(Foto Veronique Coene)
Roger Decock wordt vereenzelvigd met Aarsele maar is geboren in Izegem en woonde in Menen, Izegem, Tielt waar hij van 1961 tot 1987 café De Wildeman uitbaatte om vervolgens naar zijn huidige woonplaats in Aarsele te trekken. Hij was profwielrenner van 1949 tot in 1961 toen nam hij café De Wildeman over in Tielt. We lezen in zijn boek ‘Roger Decock. Sluw en slim’: "Veel tijd en goesting om te koersen en te trainen was er dus niet meer. Roger besliste dan heel snel om het seizoen niet uit te doen. Ter gelegenheid van de Heilig Hartprijs op 9 juni 1961 in Aartrijke zette Roger Decock voor eens en voor altijd een punt achter zijn actieve wielercarrière. Hij hing zijn Flandria-fiets aan de haak en die is er blijven hangen. Het toeval wilde dat Leon Vandaele die dag de koers won."

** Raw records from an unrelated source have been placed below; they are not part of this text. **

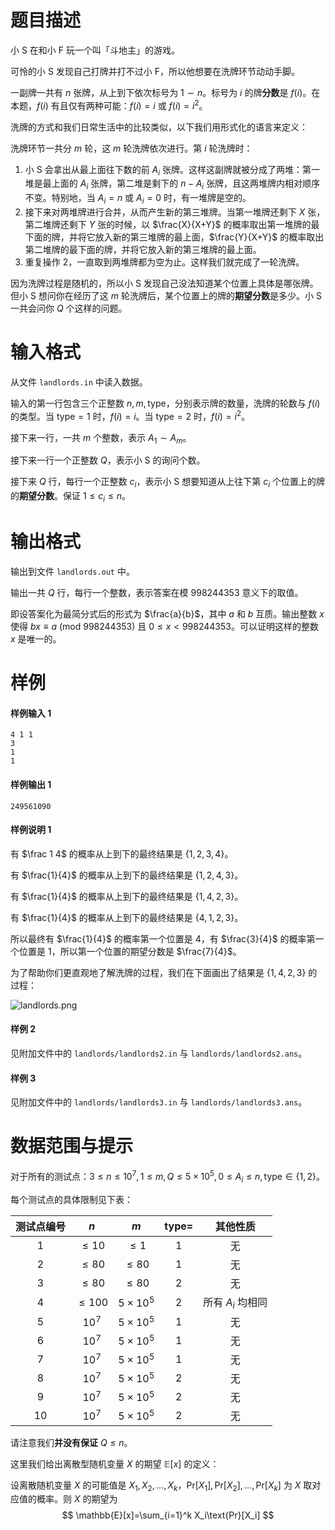 
# 题目描述

小 S 在和小 F 玩一个叫「斗地主」的游戏。

可怜的小 S 发现自己打牌并打不过小 F，所以他想要在洗牌环节动动手脚。

一副牌一共有 $n$ 张牌，从上到下依次标号为 $1 \sim n$。标号为 $i$ 的牌**分数**是 $f (i)$。在本题，$f (i)$ 有且仅有两种可能：$f (i) = i$ 或 $f (i) = i^2$。

洗牌的方式和我们日常生活中的比较类似，以下我们用形式化的语言来定义：

洗牌环节一共分 $m$ 轮，这 $m$ 轮洗牌依次进行。第 $i$ 轮洗牌时：
1. 小 S 会拿出从最上面往下数的前 $A_i$ 张牌。这样这副牌就被分成了两堆：第一堆是最上面的 $A_i$ 张牌，第二堆是剩下的 $n − A_i$ 张牌，且这两堆牌内相对顺序不变。特别地，当 $A_i = n$ 或 $A_i = 0$ 时，有一堆牌是空的。
2. 接下来对两堆牌进行合并，从而产生新的第三堆牌。当第一堆牌还剩下 $X$ 张，第二堆牌还剩下 $Y$ 张的时候，以 $\frac{X}{X+Y}$ 的概率取出第一堆牌的最下面的牌，并将它放入新的第三堆牌的最上面，$\frac{Y}{X+Y}$ 的概率取出第二堆牌的最下面的牌，并将它放入新的第三堆牌的最上面。
3. 重复操作 2，一直取到两堆牌都为空为止。这样我们就完成了一轮洗牌。

因为洗牌过程是随机的，所以小 S 发现自己没法知道某个位置上具体是哪张牌。但小 S 想问你在经历了这 $m$ 轮洗牌后，某个位置上的牌的**期望分数**是多少。小 S 一共会问你 $Q$ 个这样的问题。

# 输入格式

从文件 `landlords.in` 中读入数据。

输入的第一行包含三个正整数 $n, m, \text{type}$，分别表示牌的数量，洗牌的轮数与 $f (i)$ 的类型。当 $\text{type} = 1$ 时，$f (i) = i$。当 $\text{type} = 2$ 时，$f (i) = i^2$。

接下来一行，一共 $m$ 个整数，表示 $A_1 \sim A_m$。

接下来一行一个正整数 $Q$，表示小 S 的询问个数。

接下来 $Q$ 行，每行一个正整数 $c_i$，表示小 S 想要知道从上往下第 $c_i$ 个位置上的牌的**期望分数**。保证 $1 \le c_i \le n$。

# 输出格式

输出到文件 `landlords.out` 中。

输出一共 $Q$ 行，每行一个整数，表示答案在模 $998244353$ 意义下的取值。

即设答案化为最简分式后的形式为 $\frac{a}{b}$，其中 $a$ 和 $b$ 互质。输出整数 $x$ 使得 $bx \equiv a\ (\text{mod}\ 998244353)$ 且 $0 \le x < 998244353$。可以证明这样的整数 $x$ 是唯一的。

# 样例

#### 样例输入 1
```plain
4 1 1
3
1
1
```
#### 样例输出 1
```plain
249561090
```
#### 样例说明 1
有 $\frac 1 4$ 的概率从上到下的最终结果是 $\{1, 2, 3, 4\}$。

有 $\frac{1}{4}$ 的概率从上到下的最终结果是 $\{1, 2, 4, 3\}$。

有 $\frac{1}{4}$ 的概率从上到下的最终结果是 $\{1, 4, 2, 3\}$。

有 $\frac{1}{4}$ 的概率从上到下的最终结果是 $\{4, 1, 2, 3\}$。

所以最终有 $\frac{1}{4}$ 的概率第一个位置是 $4$，有 $\frac{3}{4}$ 的概率第一个位置是 $1$，所以第一个位置的期望分数是 $\frac{7}{4}$。

为了帮助你们更直观地了解洗牌的过程，我们在下面画出了结果是 $\{1, 4, 2, 3\}$ 的过程：

![landlords.png](source/loj/3160/img/aHR0cHM6Ly9sb2otaW1nLnVweXVuLm1lbmNpLm1lbXNldDAuY24vMjAxOS8wNy8xOC81ZDJmYzk2NmFhOTg3LnBuZw==.png)

#### 样例 2
见附加文件中的 `landlords/landlords2.in` 与 `landlords/landlords2.ans`。

#### 样例 3
见附加文件中的 `landlords/landlords3.in` 与 `landlords/landlords3.ans`。

# 数据范围与提示

对于所有的测试点：$3 \le n \le 10^7 , 1 \le m, Q \le 5 \times 10^5 , 0 \le A_i \le n , \text{type} \in \{1, 2\}$。

每个测试点的具体限制见下表：

| 测试点编号 |    $n$    |      $m$       | $\text{type}=$ |     其他性质      |
| :--------: | :-------: | :------------: | :------------: | :---------------: |
|    $1$     | $\le 10$  |    $\le 1$     |      $1$       |        无         |
|    $2$     | $\le 80$  |    $\le 80$<!-- 235 -->    |      $1$       |        无         |
|    $3$     | $\le 80$<!-- 233 -->  |    $\le 80$<!-- 234 -->    |      $2$       |        无         |
|    $4$     | $\le 100$ | $5\times 10^5$ |      $2$       | 所有 $A_i$ 均相同 |
|    $5$     |  $10^7$   | $5\times 10^5$ |      $1$       |        无         |
|    $6$     |  $10^7$   | $5\times 10^5$ |      $1$       |        无         |
|    $7$     |  $10^7$   | $5\times 10^5$ |      $1$       |        无         |
|    $8$     |  $10^7$   | $5\times 10^5$ |      $2$       |        无         |
|    $9$     |  $10^7$   | $5\times 10^5$ |      $2$       |        无         |
|    $10$    |  $10^7$   | $5\times 10^5$ |      $2$       |        无         |

请注意我们**并没有保证** $Q \le n$。

这里我们给出离散型随机变量 $X$ 的期望 $\mathbb{E}[x]$ 的定义：

设离散随机变量 $X$ 的可能值是 $X_1, X_2, \ldots , X_k$，$\text{Pr}[X_1], \text{Pr}[X_2], \ldots , \text{Pr}[X_k]$ 为 $X$ 取对应值的概率。则 $X$ 的期望为
$$
\mathbb{E}[x]=\sum_{i=1}^k X_i\text{Pr}[X_i]
$$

In Koolskamp met v.l.n.r.: Noël Vanclooster, Willy Vanneste, Roger Decock en Gilbert Desmet. (Foto FK)
Volg je de koers nog?
Roger: “Op tv! Hier voor de deur passeert Gent-Staden en Gent-Wevelgem. Zelf ga ik bijna niet meer naar wedstrijden kijken. De Keizer der Nieuwelingen waarvan ik erevoorzitter ben, staat wel altijd op mijn agenda.”
Wat is nu het belangrijkste voor je?
Roger: “Hier en daar gevraagd worden zodat ik herinneringen kan bovenhalen. Zo deed ik de prijsuitreiking van Westsprint en van de Flandrien. Mijn familie is uiteraard het belangrijkst. Ik heb twee dochters Liliane en Chantal en een zoon Ronald, zes kleinkinderen en acht achterkleinkinderen. Chantal en Ronald wonen in Tielt, Liliane in Beernem. Het is leuk dat ze in de regio wonen want mijn vrouw, Ginette Delporte, overleed in 2007. Ik krijg altijd wel iemand over de vloer. Voor de rest trek ik mijn plan. Om de veertien dagen komt een poetsvrouw en eten laat ik aan huis brengen.”
Zijn er zaken die je echt nog had willen doen?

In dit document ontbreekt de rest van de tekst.